#### [Task to complete]
State how many lines in the entries below hold the word "button", with nothing besides the number.

#### [Input]
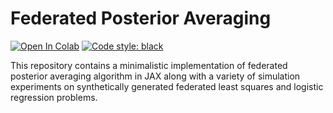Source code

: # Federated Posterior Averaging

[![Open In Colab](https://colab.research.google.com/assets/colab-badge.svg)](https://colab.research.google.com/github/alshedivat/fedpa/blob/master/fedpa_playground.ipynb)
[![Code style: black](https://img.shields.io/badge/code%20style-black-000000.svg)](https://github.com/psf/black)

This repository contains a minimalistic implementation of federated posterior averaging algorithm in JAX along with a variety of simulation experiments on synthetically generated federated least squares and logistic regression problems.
--
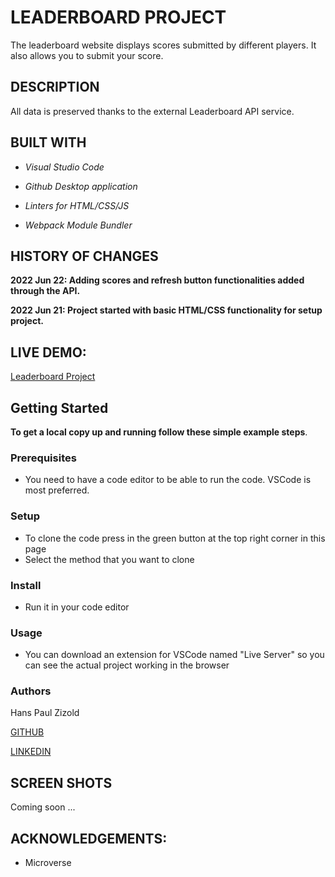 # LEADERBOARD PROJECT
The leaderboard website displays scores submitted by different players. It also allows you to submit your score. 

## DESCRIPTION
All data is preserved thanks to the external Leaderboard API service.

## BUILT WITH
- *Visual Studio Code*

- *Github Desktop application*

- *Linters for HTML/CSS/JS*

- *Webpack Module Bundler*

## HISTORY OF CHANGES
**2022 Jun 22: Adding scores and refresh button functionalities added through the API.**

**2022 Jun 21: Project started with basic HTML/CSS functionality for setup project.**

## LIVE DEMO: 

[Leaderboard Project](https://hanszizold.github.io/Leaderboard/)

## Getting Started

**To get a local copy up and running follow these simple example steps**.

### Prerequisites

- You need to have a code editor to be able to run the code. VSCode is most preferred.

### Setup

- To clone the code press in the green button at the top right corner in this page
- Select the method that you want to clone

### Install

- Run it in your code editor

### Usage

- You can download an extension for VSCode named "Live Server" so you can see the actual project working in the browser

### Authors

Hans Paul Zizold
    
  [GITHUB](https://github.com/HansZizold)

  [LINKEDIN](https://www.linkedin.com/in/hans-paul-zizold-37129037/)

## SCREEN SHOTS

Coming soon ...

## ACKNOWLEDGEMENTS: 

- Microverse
---
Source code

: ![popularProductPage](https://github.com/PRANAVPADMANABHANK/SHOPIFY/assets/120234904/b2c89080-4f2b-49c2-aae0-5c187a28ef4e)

#### [Written solution]
2